3. Every holy priest, down through the centuries, has sensed Mary’s special intervention in the history of his own vocation. The same can be said of lay saints. Blessed Josemaría always attributed a primary role to our Lady in the process of his call to the priesthood, a condition desired by God for the birth and development of the Work in the bosom of the Church. So clear was his awareness of the special intervention of our Mother and the Mother of God that he did not hesitate to affirm that he recalled “many tangible proofs of the help of the Mother of God. I declare this openly,” he wrote shortly before his passage to heaven, “as a notary signs a document to give testimony, so that my thankfulness will be on record, testifying to events that would not have taken place except for God’s grace, which always comes to us through the intercession of his Mother.”[10]

Let us keep this ineffable reality very much in mind and act accordingly. And especially, let us go to our Lady as we prepare for October 6th, when the Holy Father will inscribe Blessed Josemaría in the list of the saints. Our Mother in heaven plays a central role in the daily conversion that we need to undertake in order to receive God’s grace fruitfully. Let us ask her to win this grace for each and every one who will attend the canonization in Rome, and for those who will unite themselves spiritually to this act in their homes. We ask especially for these gifts here in these shrine, where our Lady draws so many souls to Jesus by means of Penance and the Eucharist. Let us take advantage of the abundant gifts that Our Lady of Torreciudad wants to win for us.

Before ending, I would like to cordially congratulate the parents, brothers and sisters and friends of the new priests. Commend them to the protection of the Mother of God, so that the ministry that the Church today entrusts to them will bear abundant fruit. Let us pray that they be, as Blessed Josemaría desired, “pious, learned, faithful and cheerful, with a sporting spirit both in the supernatural and the human terrains.”[11] Let us pray for the Holy Father John Paul II and for all the bishops, priests and deacons, and in a special way, here, for my beloved brother in the episcopate, the Bishop of Barbastro. Let us not fail to pray daily for many vocations of priests with a hunger for holiness. They are indispensable for administering God’s forgiveness and for satisfying the needs of all souls with the bread of God’s word and with the Eucharistic Bread.
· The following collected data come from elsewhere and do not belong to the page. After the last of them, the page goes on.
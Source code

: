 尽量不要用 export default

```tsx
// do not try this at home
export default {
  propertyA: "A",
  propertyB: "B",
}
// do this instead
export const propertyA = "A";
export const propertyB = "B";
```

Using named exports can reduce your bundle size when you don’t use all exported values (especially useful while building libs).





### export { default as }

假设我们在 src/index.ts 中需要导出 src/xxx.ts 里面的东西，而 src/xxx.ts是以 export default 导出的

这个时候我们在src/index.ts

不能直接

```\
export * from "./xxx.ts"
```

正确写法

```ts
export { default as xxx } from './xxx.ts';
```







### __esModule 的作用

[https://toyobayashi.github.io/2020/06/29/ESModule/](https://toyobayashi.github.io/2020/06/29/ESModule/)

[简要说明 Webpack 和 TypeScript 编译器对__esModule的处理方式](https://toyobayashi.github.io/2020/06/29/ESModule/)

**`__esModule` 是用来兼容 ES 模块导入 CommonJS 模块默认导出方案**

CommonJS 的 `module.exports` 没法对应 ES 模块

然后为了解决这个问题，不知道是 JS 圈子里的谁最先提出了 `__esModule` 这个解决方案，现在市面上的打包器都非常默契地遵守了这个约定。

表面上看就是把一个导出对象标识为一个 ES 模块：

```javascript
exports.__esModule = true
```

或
Thus, through our personal struggle and apostolate, through teaching the Church’s doctrine and the grace of the sacraments, we will help many people to identify themselves with Jesus, despite the weaknesses and miseries intrinsic to our human condition. Our Lady will help us fulfill this mission, because “the divinization that grace confers on us is now the consequence of the fact that the Word has assumed human nature, in the most pure womb of Holy Mary.”[12]

[1] John Paul II, Angelus address, June 21, 1987.

[2] See Lk 22:19; 1 Cor 11:25.

[3] See Jn 19: 25-27.

[4] Blessed Josemaría Escrivá, Homily A Priest Forever, April 13, 1973.

[5] Blessed Josemaría Escrivá, La Virgen del Pilar, an article published posthumously in “Libro de Aragón, 1976.

[6] Ibid.

[7] John Paul II, Angelus address, June 5, 1983.

[8] John Paul II, Address to a general audience, June 30, 1993

[9] Blessed Josemaría Escrivá, La Virgen del Pilar, an article published posthumously in “Libro de Aragón, 1976.

[10] Blessed Josemaría Escrivá, Letter of March 28, 1955, no. 38.

[11] Blessed Josemaría Escrivá, La Virgen del Pilar, an article published posthumously in “Libro de Aragón, 1976.

Romana, n. 35, July-December 2002, p. 306-309.